"Cheng-Huai Chuang was introduced to fashion at a young age"
Dismay, Danger and Discovery: Nicolas Ghesquière's Untold Story Revealed
After fifteen years at Balenciaga, Nicolas Ghesquière quietly left his post as creative director last November. Without giving any interviews or explanations, the fashion world has waited for answers, and now, after an interview with Jonathan Wingfield at System, we have what we’ve been waiting for. “The best way to move forward is to go back to work,” Ghesquière explained.
“I never had a partner, and I ended up feeling too alone… I had a marvelous studio and design team who were close to me, but it started becoming a bureaucracy and gradually becoming more corporate - until it was no longer even linked to fashion."

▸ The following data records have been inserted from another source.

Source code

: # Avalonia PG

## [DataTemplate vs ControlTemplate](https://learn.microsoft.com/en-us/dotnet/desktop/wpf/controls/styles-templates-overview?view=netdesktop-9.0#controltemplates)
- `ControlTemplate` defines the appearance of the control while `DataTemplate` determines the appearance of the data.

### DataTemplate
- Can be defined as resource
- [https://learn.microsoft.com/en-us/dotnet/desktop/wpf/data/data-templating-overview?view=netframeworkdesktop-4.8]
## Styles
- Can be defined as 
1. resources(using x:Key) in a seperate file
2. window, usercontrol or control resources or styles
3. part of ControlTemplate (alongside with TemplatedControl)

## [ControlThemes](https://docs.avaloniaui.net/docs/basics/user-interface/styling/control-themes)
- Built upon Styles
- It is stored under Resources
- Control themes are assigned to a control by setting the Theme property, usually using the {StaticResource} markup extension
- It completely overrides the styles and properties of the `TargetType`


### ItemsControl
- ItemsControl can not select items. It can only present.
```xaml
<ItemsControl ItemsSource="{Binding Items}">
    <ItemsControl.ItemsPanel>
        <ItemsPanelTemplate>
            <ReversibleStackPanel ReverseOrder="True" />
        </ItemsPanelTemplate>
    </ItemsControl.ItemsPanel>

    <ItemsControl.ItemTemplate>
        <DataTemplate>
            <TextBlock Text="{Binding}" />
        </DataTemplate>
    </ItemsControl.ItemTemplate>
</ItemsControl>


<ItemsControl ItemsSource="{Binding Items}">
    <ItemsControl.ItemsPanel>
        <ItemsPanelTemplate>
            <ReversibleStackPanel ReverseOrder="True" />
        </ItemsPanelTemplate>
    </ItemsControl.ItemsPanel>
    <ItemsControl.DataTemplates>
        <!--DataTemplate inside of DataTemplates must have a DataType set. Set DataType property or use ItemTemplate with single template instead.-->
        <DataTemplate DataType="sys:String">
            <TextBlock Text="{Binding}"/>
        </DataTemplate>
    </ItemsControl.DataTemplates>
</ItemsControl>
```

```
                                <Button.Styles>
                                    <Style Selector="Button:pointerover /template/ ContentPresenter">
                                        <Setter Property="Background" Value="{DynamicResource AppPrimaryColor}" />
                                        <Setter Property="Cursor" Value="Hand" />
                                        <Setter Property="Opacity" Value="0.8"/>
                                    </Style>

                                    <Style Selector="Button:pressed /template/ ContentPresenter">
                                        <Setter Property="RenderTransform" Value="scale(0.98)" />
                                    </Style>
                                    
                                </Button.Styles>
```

Ghesquière cited this broke link to the industry not only as challenging to overcome, but also because of its wider implications.
“No one [was] helping me on the business side,” and he admitted that he felt he did not control his own projects. When asked to find new store locations, no one trusted his creative vision or taste:
“They wanted to open up a load of stores but in really mediocre spaces, where people weren’t aware of the brand. It was a strategy that I just couldn’t relate to. I found this garage space on Faubourg-Saint-Honoré… And when I went back to Balenciaga, the reaction was, ‘Oh no, no, no, not Faubourg-Saint-Honoré, you can’t be serious?’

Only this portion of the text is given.